Saved data entries:
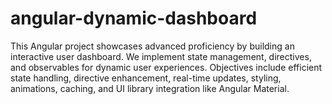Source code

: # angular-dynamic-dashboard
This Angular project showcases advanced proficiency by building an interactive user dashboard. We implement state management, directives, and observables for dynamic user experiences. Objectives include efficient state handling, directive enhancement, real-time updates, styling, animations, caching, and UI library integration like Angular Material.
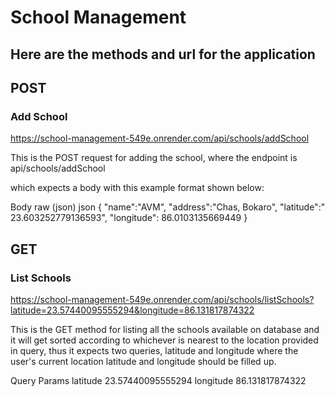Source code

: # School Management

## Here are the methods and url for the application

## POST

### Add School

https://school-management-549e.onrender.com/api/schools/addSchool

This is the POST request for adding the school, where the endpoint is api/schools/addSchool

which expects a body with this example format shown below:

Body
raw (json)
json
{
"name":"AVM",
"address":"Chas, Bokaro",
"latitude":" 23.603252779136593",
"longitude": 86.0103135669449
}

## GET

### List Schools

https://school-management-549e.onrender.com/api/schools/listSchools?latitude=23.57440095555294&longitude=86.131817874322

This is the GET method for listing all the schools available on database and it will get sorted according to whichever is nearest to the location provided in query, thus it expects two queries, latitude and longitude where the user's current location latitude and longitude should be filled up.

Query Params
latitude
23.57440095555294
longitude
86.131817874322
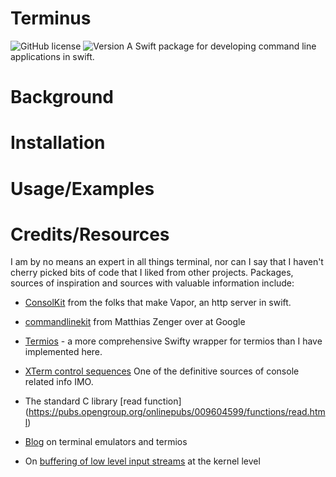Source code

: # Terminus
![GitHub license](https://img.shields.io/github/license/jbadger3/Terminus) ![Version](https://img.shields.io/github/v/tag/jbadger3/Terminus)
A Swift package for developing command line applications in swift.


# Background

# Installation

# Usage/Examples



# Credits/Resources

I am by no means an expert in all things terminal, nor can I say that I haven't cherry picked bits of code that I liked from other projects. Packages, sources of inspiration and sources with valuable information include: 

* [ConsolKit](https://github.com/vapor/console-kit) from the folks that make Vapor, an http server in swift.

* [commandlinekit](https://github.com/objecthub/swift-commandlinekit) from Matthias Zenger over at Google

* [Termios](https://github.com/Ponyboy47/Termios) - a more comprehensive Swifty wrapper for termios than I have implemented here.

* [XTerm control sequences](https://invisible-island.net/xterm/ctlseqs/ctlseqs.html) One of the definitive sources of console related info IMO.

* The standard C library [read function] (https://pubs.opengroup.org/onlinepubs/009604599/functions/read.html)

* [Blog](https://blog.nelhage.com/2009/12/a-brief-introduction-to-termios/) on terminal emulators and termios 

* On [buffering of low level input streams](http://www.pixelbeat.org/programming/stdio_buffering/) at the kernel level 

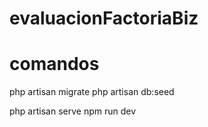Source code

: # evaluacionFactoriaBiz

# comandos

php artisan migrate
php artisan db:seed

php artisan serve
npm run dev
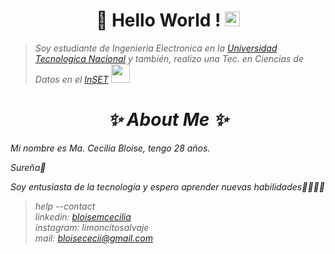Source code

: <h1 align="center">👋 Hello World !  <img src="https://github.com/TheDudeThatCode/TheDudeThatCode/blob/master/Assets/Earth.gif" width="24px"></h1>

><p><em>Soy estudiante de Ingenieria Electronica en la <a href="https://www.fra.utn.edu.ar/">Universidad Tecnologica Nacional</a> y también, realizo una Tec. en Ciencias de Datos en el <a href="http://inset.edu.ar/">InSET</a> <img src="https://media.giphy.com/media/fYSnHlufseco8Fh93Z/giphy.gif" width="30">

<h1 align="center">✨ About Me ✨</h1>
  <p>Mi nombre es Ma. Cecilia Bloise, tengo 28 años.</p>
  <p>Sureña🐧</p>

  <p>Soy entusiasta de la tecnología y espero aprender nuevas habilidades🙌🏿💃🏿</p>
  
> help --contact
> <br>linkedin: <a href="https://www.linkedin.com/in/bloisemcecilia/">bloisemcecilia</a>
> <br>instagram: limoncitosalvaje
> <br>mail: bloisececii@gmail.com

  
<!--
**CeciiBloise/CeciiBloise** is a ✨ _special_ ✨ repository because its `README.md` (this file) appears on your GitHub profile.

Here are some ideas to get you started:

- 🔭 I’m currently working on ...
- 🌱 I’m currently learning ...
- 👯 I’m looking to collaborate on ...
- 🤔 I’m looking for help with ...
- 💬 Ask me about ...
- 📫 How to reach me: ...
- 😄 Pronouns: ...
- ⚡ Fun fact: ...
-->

* * *

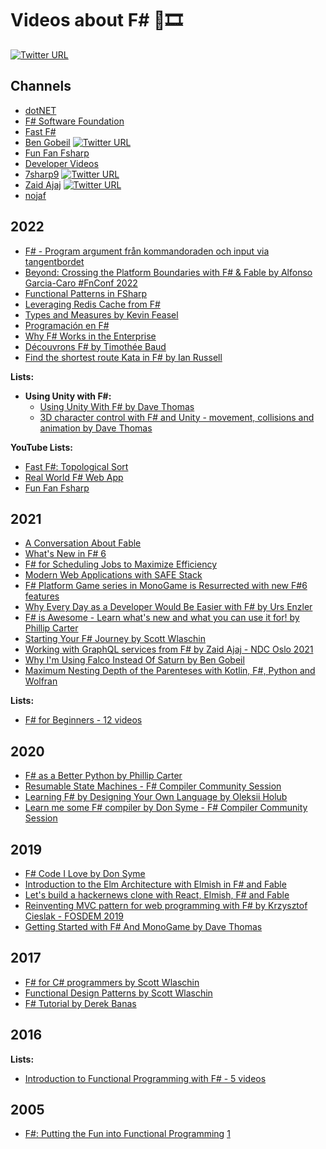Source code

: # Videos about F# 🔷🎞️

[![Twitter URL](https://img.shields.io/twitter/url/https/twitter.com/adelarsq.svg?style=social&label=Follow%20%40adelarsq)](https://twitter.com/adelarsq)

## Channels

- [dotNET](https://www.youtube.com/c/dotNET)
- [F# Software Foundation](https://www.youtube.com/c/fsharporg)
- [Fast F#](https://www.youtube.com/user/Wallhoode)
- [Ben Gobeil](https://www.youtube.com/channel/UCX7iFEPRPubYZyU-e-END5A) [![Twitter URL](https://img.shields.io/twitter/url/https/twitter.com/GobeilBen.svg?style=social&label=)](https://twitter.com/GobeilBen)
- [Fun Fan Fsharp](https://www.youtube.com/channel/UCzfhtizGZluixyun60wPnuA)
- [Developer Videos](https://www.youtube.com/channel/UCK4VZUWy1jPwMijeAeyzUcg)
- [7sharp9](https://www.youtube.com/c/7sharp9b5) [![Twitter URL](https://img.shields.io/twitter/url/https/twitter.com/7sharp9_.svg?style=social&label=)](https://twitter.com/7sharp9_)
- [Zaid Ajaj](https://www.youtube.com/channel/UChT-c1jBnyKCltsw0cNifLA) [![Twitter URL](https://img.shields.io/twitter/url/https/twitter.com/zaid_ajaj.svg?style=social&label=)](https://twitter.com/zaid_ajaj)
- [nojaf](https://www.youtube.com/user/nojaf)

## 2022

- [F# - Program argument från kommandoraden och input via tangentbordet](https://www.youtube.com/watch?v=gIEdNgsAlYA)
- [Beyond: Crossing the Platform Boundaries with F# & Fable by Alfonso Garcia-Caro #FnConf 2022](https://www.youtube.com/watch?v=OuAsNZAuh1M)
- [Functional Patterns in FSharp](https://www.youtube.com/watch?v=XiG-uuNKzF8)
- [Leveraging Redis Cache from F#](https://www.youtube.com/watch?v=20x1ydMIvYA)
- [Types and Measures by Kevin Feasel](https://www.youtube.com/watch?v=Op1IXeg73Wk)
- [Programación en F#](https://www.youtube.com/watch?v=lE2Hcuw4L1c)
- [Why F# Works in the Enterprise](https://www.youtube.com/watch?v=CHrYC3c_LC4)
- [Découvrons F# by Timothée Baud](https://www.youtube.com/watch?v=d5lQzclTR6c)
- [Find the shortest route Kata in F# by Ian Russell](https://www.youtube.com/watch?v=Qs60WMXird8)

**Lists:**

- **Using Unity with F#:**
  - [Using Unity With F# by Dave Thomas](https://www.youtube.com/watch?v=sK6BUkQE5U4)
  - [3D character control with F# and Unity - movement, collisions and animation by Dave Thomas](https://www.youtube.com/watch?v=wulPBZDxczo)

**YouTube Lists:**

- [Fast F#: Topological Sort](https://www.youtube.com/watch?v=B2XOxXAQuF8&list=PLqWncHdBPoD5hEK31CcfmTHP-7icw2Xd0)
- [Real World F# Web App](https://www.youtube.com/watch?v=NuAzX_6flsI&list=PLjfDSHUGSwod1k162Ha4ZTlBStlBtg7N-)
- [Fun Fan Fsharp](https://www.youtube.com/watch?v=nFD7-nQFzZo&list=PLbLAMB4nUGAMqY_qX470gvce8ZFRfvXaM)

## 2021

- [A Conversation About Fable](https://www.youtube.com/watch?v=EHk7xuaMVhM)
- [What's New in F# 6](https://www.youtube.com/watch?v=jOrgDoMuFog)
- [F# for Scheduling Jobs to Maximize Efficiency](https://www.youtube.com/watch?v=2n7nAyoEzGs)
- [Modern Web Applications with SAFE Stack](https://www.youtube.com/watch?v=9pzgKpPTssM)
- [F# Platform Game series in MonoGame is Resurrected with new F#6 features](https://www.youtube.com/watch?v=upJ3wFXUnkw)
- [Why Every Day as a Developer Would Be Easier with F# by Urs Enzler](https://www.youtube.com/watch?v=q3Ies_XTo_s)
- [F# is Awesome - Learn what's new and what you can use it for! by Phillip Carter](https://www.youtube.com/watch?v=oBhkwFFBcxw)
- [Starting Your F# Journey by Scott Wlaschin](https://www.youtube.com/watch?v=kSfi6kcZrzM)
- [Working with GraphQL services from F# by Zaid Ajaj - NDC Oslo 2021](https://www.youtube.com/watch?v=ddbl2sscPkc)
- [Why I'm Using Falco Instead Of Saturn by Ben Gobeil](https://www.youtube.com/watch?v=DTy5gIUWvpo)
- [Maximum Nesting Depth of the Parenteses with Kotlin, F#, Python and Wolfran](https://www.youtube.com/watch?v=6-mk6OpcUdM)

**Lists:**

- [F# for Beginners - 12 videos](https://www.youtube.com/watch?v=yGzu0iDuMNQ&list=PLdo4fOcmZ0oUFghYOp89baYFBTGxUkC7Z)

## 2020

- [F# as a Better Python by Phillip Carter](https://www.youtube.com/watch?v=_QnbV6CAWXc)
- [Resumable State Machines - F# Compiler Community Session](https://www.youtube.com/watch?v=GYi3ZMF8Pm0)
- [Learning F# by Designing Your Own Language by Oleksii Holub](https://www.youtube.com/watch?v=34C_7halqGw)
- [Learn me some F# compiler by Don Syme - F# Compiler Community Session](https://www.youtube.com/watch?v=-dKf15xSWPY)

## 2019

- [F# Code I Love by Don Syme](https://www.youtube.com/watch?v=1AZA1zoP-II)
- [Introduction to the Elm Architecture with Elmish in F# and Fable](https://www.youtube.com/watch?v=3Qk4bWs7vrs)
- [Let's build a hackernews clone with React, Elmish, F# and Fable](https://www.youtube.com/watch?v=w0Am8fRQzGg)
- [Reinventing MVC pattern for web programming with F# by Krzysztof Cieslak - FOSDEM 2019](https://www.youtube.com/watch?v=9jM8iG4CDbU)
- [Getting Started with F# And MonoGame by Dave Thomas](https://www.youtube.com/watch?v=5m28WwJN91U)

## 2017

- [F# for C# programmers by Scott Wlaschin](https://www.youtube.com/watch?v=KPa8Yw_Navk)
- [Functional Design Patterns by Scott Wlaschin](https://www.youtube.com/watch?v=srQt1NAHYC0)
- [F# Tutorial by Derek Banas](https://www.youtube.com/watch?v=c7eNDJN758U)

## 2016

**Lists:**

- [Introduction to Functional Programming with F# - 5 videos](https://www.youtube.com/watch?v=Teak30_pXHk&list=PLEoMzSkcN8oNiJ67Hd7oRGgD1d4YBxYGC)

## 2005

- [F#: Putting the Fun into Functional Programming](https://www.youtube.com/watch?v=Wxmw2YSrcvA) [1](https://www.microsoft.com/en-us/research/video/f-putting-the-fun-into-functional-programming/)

■ Exercise requirements ■
Look above for the line with "<p>Sureña🐧</p>" and the line with "- 🤔 I’m looking for help with ..."; transcribe both and all lines in between, exactly, and nothing else.

■ Solution to this exercise ■
  <p>Sureña🐧</p>

  <p>Soy entusiasta de la tecnología y espero aprender nuevas habilidades🙌🏿💃🏿</p>
  
> help --contact
> <br>linkedin: <a href="https://www.linkedin.com/in/bloisemcecilia/">bloisemcecilia</a>
> <br>instagram: limoncitosalvaje
> <br>mail: bloisececii@gmail.com

  
<!--
**CeciiBloise/CeciiBloise** is a ✨ _special_ ✨ repository because its `README.md` (this file) appears on your GitHub profile.

Here are some ideas to get you started:

- 🔭 I’m currently working on ...
- 🌱 I’m currently learning ...
- 👯 I’m looking to collaborate on ...
- 🤔 I’m looking for help with ...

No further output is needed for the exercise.